语速
语调

第19章 也許并不是這樣子(1)

這場冷戰并沒有得到休止,反是爆發得更加嚴重。就連公司裏的同事也感受到陸觀棠的冷峻,比之前更加恐怖。每每進入辦公室,都要提心吊膽,只怕自己又會受到一頓炮轟。

兩人之間的關系越來越糟糕,瀕臨破裂一般,誰也不提,誰也不先開口,除了交流公事之外,沒有更多的語言。

眼看着聖誕節快到了,聖誕節前夜,孟然的女友打來電話,邀她晚上一起狂歡。顧默楠本不想去的,因為會遇見他,但是對方在那頭軟磨硬泡的,她被說得沒轍,只好點了頭應允。等晚上到了酒吧,一行人都到了,陸觀棠也到了。他就坐在沙發裏,獨自低頭喝着酒,也不和誰說話。

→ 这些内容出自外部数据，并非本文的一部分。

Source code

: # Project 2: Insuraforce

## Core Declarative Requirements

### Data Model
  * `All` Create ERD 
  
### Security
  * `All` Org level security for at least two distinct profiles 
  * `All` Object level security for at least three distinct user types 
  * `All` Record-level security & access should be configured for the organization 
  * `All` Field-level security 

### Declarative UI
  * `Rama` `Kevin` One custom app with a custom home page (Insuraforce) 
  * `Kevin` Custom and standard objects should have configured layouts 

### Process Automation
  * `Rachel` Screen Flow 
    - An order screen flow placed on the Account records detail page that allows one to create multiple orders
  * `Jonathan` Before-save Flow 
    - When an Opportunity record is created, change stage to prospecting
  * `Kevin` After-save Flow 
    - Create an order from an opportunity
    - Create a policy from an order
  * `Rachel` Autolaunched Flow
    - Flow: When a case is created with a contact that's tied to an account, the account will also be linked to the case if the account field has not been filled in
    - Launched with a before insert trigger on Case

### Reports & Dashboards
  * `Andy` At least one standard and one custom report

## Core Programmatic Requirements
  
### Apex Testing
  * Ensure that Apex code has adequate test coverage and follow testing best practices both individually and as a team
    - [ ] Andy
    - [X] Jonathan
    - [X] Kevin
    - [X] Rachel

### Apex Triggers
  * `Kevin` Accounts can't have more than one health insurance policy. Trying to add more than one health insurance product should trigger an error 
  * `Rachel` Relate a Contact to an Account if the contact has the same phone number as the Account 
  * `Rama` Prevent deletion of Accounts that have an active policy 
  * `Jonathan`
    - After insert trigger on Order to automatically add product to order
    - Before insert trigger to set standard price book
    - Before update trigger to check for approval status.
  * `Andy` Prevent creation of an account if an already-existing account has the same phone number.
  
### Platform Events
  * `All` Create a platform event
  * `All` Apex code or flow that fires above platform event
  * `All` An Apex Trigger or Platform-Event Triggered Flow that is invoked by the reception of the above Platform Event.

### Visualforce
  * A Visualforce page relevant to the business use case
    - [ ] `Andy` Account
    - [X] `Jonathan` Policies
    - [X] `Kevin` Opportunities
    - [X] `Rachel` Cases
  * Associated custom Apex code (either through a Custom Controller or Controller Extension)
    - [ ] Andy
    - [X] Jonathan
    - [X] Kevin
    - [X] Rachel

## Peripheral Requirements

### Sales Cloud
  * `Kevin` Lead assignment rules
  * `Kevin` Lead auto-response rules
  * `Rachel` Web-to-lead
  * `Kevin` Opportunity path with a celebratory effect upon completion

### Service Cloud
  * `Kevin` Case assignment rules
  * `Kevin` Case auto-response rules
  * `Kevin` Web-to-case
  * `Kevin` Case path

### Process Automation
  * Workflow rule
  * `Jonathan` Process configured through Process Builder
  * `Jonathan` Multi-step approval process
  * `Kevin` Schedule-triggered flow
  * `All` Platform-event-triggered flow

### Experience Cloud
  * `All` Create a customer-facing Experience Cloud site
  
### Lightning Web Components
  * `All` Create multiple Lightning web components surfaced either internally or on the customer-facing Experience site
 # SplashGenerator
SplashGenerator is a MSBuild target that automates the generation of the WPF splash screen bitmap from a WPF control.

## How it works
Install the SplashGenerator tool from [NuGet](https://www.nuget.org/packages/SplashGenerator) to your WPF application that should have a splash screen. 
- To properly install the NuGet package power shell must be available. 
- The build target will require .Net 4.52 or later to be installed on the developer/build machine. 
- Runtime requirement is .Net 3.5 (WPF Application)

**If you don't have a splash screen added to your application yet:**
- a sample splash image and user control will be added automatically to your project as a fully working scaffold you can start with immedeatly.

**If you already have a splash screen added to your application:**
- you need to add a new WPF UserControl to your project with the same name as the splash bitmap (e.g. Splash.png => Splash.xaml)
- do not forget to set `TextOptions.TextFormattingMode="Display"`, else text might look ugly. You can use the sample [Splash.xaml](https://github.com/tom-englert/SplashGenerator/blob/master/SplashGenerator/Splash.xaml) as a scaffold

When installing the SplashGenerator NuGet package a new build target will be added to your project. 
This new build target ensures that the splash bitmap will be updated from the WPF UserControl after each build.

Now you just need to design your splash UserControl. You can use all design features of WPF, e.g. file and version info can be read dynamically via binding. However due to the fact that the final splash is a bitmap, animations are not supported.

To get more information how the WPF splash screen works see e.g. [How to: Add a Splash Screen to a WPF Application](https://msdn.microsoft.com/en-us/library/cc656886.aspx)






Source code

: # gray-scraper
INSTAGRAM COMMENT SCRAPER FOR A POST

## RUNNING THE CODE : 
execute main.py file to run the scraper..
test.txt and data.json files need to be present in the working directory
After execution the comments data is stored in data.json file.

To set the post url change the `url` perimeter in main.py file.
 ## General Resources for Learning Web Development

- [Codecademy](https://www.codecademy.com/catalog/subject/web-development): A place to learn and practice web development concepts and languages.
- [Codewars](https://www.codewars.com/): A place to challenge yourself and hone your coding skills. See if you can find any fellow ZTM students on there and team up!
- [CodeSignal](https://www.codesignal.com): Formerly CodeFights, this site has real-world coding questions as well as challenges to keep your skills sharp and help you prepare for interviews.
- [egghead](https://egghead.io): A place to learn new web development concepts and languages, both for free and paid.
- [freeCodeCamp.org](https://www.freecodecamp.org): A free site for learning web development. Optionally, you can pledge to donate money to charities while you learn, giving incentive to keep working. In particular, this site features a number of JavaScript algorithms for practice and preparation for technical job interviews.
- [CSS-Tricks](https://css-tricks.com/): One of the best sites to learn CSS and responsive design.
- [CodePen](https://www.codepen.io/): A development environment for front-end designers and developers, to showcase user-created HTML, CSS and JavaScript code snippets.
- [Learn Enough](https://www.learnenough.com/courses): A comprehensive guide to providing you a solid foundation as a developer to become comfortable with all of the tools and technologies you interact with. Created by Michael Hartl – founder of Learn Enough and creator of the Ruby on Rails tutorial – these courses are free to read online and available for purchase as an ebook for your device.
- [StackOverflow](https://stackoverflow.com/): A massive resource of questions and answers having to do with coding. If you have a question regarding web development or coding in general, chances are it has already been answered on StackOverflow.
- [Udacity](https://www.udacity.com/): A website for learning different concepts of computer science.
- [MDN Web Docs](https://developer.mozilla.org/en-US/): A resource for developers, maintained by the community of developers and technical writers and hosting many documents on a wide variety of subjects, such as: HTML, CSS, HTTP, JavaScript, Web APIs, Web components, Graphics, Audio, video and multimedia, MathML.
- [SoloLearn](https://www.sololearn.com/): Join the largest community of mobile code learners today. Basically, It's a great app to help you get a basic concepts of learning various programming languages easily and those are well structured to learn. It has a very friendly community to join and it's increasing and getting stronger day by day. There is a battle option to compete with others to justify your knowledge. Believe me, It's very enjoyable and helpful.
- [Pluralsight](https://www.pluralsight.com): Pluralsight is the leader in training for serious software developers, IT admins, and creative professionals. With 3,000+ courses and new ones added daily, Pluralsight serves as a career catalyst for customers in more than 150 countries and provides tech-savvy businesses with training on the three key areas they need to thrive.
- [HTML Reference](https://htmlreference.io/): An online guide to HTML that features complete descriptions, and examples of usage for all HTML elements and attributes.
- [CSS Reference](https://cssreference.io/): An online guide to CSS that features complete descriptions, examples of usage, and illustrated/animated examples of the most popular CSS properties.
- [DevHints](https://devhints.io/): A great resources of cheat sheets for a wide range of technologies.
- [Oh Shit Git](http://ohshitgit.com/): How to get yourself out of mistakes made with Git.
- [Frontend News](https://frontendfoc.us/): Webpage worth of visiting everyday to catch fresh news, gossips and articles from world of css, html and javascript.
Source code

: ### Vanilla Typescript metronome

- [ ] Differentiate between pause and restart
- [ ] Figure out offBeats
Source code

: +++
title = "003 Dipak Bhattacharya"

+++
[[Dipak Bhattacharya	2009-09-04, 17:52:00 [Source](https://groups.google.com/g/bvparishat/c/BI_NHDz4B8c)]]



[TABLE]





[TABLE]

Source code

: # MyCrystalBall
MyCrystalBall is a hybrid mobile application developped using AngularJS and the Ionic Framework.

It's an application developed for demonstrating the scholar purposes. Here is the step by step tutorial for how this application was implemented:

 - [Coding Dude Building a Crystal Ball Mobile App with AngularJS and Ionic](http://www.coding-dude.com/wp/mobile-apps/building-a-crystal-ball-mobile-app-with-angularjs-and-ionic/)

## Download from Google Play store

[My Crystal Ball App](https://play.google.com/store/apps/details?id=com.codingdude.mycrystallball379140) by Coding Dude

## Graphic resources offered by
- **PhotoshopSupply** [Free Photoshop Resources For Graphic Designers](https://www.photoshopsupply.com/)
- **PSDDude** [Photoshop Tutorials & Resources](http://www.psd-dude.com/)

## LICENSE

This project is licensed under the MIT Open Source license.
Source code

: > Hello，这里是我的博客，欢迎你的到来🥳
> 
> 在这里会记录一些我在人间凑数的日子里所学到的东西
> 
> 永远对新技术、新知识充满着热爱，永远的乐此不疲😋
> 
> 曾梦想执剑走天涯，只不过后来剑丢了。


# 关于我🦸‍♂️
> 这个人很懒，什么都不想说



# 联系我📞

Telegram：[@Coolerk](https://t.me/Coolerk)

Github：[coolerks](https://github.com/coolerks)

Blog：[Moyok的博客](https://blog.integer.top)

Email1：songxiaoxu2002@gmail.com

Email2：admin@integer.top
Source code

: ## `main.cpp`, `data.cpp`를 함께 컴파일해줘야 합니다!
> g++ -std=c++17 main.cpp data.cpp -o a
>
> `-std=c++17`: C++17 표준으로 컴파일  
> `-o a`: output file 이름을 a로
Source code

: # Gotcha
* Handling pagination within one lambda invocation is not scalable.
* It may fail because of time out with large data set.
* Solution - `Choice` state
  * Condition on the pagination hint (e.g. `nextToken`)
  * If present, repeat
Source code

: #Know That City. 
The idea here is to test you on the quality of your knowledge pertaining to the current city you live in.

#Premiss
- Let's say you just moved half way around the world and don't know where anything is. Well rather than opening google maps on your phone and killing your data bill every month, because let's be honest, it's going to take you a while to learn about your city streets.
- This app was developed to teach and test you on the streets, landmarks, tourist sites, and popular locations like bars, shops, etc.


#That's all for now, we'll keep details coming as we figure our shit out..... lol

大夥兒都是聰明人,瞧見他們不是一道來的,又察覺到他們之間的不對勁,也明白這是鬧別扭了,趕緊你一言我一語将他們推到一起。顧默楠被喊着推着,雖然不甘不願,卻還是坐到他身邊去了。

可陸觀棠也沒有理她,兩人還是接着僵。

顧默楠捧着一杯果汁,只是一味看着他們唱歌。有人來拉顧默楠一起去唱,顧默楠笑着擺擺手,那人也是好意,不想悶到她,還在使勁拉她:“默楠,我們來合唱一首!”

“我是真的不會……”顧默楠的話說到一半,被某人打斷了:“她五音不全,就別讓她唱了。”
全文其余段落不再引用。